Tomorrow is Royal Dutch Shell’s annual meeting. Please see below for statements from Corporate Accountability‘s Director of Climate Research and Policy Rachel Rose Jackson and Environmental Rights Action Head, Media & Campaigns, Philip Jakpor.
Corporate Accountability Director of Climate Research and Policy Rachel Rose Jackson:
“Despite being one of the world’s biggest polluters and a violator of human rights, Shell is using hollow PR to convince the public and its shareholders that it’s cleaning up its act to try to stave off the global energy transformation. Central to their PR propaganda is the corporation’s recent “net-zero carbon” plan, which has been criticized for being a total farce.

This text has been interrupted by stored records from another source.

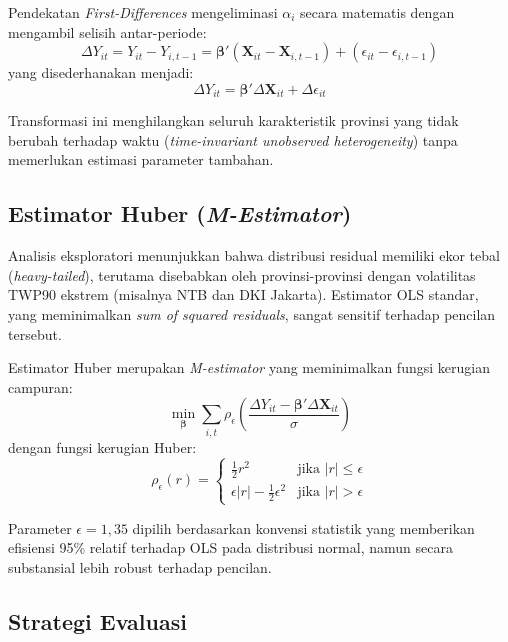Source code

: \documentclass[12pt,a4paper]{article}
\begin{document}
Pendekatan \textit{First-Differences} mengeliminasi $\alpha_i$ secara matematis dengan mengambil selisih antar-periode:
\begin{equation}
\Delta Y_{it} = Y_{it} - Y_{i,t-1} = \boldsymbol{\beta}' (\mathbf{X}_{it} - \mathbf{X}_{i,t-1}) + (\epsilon_{it} - \epsilon_{i,t-1})
\end{equation}
yang disederhanakan menjadi:
\begin{equation}
\Delta Y_{it} = \boldsymbol{\beta}' \Delta \mathbf{X}_{it} + \Delta \epsilon_{it}
\end{equation}

Transformasi ini menghilangkan seluruh karakteristik provinsi yang tidak berubah terhadap waktu (\textit{time-invariant unobserved heterogeneity}) tanpa memerlukan estimasi parameter tambahan.

\subsection{Estimator Huber (\textit{M-Estimator})}

Analisis eksploratori menunjukkan bahwa distribusi residual memiliki ekor tebal (\textit{heavy-tailed}), terutama disebabkan oleh provinsi-provinsi dengan volatilitas TWP90 ekstrem (misalnya NTB dan DKI Jakarta). Estimator OLS standar, yang meminimalkan \textit{sum of squared residuals}, sangat sensitif terhadap pencilan tersebut.

Estimator Huber merupakan \textit{M-estimator} yang meminimalkan fungsi kerugian campuran:
\begin{equation}
\min_{\boldsymbol{\beta}} \sum_{i,t} \rho_\epsilon \left( \frac{\Delta Y_{it} - \boldsymbol{\beta}' \Delta \mathbf{X}_{it}}{\sigma} \right)
\end{equation}
dengan fungsi kerugian Huber:
\begin{equation}
\rho_\epsilon(r) = \begin{cases}
\frac{1}{2} r^2 & \text{jika } |r| \leq \epsilon \\
\epsilon |r| - \frac{1}{2} \epsilon^2 & \text{jika } |r| > \epsilon
\end{cases}
\end{equation}

Parameter $\epsilon = 1{,}35$ dipilih berdasarkan konvensi statistik yang memberikan efisiensi 95\% relatif terhadap OLS pada distribusi normal, namun secara substansial lebih robust terhadap pencilan.

\subsection{Strategi Evaluasi}
\end{document}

And while Shell continues to add coats of paint to its green facade, the Big Polluter has continued to undermine climate action and lobbied for policies that would evade liability for the damages incurred to others as a result of its practices and misinformation.
Shell’s profiteering off the continued extraction and burning of fossil fuels is disastrous for people on the global frontlines of the climate crisis and for the planet. It’s even risky for the corporations’ own investors. It’s time for investors to leave the fossil fuel industry behind and for governments to make Big Polluters like Shell pay for its abuses.”
Philip Jakpor, Head, Media and Campaigns, Environmental Rights Action:
“The amount of time Shell executives will spend talking about its net-zero ‘pledges’ would be a joke, were it not for the continuing devastation of the communities in the Niger Delta. For decades Shell has escaped accountability. Worse, it has continued illegal gas flaring operations with impunity.
We don’t need to wait another 30 years to see if Shell intends to keep its promises or not. Its track record in the Niger Delta speaks for itself. The time for cheap talk is over. It is time for governments and people to demand justice from these climate criminals. It is time for Shell to pay up for its human rights abuses and climate pollution.”